▶ EXERCISE DIRECTIONS
Find all lines in the records that include the word "проекты", and copy them out.

Stored data entries
***

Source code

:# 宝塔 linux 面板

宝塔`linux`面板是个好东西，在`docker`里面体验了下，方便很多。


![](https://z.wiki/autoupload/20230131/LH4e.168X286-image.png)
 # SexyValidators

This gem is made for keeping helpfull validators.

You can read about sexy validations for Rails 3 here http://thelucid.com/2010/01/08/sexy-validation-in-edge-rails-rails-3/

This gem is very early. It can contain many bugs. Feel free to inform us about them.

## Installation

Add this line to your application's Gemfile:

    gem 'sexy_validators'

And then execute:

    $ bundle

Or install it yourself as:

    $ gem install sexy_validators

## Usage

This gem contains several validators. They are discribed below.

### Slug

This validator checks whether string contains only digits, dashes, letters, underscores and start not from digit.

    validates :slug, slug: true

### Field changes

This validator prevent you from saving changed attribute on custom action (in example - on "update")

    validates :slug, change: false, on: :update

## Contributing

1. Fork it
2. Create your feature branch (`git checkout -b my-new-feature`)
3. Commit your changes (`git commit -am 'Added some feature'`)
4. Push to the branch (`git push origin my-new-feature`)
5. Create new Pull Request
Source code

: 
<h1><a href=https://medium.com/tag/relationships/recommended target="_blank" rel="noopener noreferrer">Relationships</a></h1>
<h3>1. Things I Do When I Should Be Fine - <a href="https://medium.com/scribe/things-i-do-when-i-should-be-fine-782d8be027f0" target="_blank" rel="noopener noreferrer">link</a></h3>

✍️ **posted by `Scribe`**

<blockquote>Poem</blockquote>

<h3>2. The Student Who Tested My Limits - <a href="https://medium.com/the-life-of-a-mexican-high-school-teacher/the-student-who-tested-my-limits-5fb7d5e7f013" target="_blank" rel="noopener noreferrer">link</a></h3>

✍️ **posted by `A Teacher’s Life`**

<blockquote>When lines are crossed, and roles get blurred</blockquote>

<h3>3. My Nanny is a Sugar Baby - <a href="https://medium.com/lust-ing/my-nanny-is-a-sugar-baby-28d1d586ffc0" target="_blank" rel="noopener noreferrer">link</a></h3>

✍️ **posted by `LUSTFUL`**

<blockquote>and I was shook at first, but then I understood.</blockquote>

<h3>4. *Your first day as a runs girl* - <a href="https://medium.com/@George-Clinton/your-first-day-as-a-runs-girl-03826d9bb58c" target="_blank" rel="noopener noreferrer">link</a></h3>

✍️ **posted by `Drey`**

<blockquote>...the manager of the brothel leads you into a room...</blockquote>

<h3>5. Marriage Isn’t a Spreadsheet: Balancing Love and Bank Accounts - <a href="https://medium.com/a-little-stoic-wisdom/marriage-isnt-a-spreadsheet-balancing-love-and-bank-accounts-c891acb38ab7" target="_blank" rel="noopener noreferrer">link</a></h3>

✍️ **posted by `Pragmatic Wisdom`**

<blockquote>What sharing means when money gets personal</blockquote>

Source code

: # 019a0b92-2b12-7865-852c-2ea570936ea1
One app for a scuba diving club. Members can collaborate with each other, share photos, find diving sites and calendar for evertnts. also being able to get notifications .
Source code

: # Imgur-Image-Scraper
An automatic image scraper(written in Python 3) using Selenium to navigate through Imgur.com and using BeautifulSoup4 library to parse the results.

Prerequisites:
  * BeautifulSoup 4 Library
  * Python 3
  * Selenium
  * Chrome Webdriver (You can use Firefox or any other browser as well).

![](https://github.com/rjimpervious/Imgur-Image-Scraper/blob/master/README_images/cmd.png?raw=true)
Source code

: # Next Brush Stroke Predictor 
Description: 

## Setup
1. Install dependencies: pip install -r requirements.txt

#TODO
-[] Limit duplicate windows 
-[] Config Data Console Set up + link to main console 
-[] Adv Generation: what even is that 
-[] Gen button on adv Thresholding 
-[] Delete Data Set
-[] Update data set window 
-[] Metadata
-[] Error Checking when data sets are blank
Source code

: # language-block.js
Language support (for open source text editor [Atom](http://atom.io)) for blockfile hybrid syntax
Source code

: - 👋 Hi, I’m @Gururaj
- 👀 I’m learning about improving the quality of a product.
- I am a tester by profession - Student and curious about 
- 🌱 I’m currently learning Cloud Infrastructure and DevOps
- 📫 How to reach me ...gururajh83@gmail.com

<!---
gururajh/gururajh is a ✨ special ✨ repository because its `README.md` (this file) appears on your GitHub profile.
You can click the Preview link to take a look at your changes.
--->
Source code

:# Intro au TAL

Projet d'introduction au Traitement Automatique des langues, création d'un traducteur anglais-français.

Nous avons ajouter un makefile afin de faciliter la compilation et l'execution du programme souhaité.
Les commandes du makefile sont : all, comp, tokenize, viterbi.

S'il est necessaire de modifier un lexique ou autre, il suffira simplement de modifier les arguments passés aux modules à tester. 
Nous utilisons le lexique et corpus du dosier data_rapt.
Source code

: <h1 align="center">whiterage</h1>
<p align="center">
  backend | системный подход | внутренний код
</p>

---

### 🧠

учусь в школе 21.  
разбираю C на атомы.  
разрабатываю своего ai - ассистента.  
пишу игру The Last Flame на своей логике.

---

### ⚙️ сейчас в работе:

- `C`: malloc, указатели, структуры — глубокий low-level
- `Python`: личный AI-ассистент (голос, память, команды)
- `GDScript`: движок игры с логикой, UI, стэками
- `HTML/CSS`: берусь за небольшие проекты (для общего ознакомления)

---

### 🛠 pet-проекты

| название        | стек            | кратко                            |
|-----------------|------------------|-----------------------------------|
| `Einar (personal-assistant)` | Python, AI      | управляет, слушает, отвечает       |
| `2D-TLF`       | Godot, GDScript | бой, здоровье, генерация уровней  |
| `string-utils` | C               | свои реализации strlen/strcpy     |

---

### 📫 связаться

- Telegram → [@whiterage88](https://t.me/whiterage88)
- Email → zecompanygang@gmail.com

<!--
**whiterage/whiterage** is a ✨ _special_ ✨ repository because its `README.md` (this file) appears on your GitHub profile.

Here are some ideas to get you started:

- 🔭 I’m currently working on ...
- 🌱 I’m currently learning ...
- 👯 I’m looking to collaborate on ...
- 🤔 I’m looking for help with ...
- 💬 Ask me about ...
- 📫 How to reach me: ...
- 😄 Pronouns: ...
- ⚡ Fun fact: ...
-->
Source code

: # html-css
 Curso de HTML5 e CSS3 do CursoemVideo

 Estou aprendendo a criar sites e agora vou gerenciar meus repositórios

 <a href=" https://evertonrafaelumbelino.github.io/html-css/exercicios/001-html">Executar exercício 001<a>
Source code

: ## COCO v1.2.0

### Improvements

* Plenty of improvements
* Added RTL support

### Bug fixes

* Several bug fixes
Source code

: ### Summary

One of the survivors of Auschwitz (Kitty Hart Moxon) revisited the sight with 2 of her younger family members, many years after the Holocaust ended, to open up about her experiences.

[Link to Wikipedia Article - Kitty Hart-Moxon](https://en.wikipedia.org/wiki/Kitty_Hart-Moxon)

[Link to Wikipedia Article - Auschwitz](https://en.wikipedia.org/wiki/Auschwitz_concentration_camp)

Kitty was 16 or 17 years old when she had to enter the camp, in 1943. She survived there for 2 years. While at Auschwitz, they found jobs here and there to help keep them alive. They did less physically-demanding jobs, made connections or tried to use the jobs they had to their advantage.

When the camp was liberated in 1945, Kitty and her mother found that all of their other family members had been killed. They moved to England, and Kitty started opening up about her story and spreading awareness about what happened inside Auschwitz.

***

▶ TASK ANSWER
- `HTML/CSS`: берусь за небольшие проекты (для общего ознакомления)
### 🛠 pet-проекты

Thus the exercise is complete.